Sahrawi Youth Union, also known as UJSARIO (its Spanish abbreviation for Unión de la Juventud de SAguia el Hamra y RIo de Oro), is the youth organization of the Polisario Front.

Organization
UJSARIO was founded in 1984 through the merger of Unión de Estudiantes Saharauis (Sahrawi Students' Union or UESARIO) and the Polisario Front Youth. It operates from the Sahrawi refugee camps in Tindouf, Algeria, organizing youth and students within the exile community, and promoting the interest of the youth within the POLISARIO and the Sahrawi republic.

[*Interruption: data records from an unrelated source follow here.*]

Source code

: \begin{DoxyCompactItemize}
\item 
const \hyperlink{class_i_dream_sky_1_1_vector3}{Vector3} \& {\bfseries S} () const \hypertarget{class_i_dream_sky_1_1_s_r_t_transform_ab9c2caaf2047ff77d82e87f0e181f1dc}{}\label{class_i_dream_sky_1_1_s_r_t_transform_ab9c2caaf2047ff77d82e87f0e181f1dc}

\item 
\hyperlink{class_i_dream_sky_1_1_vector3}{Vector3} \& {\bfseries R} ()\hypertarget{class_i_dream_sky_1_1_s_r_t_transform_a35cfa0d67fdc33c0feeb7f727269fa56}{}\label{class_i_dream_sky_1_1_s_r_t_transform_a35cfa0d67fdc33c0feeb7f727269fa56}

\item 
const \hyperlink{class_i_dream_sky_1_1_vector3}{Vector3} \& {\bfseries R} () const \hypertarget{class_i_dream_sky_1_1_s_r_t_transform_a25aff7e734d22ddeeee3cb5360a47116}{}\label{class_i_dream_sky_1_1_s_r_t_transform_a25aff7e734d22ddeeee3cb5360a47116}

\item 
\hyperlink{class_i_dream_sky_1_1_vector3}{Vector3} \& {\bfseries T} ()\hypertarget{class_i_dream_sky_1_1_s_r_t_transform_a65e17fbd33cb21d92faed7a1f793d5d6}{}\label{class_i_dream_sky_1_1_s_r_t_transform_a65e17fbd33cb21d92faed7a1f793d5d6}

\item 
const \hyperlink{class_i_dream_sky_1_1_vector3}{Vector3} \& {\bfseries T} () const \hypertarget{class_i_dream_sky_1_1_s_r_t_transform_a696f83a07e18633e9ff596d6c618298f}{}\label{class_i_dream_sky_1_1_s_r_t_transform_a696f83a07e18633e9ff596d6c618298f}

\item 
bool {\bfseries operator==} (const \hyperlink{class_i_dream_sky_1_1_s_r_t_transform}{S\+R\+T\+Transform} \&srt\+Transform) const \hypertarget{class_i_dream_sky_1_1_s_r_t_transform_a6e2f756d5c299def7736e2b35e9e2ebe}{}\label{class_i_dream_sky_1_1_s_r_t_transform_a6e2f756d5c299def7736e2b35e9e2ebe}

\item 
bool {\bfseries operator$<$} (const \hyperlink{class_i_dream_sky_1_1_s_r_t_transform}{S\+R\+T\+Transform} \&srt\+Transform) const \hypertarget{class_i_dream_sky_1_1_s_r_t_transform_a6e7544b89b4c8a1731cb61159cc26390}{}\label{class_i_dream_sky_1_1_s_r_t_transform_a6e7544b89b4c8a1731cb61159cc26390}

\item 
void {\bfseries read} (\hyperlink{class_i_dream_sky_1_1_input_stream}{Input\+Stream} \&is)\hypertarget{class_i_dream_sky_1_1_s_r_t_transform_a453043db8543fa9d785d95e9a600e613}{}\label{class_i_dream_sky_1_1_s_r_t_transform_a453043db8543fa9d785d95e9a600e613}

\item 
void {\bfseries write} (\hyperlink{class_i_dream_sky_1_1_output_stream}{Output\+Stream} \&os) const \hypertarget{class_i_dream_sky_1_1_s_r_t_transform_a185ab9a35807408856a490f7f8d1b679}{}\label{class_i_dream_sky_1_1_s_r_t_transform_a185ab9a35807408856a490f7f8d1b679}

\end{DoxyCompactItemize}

The work of UJSARIO is divided in different national areas:
 Juvenile groups in the Wilayas, Institutions, Occupied territories and Europe.
 Union of Sahrawi Students (UESARIO).
 Organization and integration of the young women.
 Organization of scouts groups.
 Volunteer groups.

It has extensive international contacts with other youth political or cultural movements, especially in Spain, like the Spanish Youth Council or the Spanish Youth Organization. It is a full member of the Arab Youth Union, General Union of Arab Students, the World Federation of Democratic Youth, the International Falcon Movement - Socialist Educational International, the International Union of the Socialist Youth, the African Youth Union, the Pan African Youth Movement and the Youth for Development and Cooperation (YDC). It campaigns for a free Western Sahara, and tries to organize international youth exchanges and opportunities for refugee Sahrawis to study abroad.

From late 2005 to 31 December 2013 the General Secretary was Musa Salma. Since then, the General Secretary is Zain Sidahmed. In April 2012, Teceber Ahmed Saleh, member of the UJSARIO delegation, was elected as one of the African vicepresidents of the IUSY Presidium for the 2012–2014 term, at the IUSY World Congress held in Asunción, Paraguay.

Since 2006, UJSARIO organizes jointly with not-for-profit organizations a "Religious Dialogue for Peace" forum in the refugee camps, with presence of imams, priests, bishops and professors from Algeria, Austria, Canada, Great Britain, South Africa, Spain, Turkey and the United States.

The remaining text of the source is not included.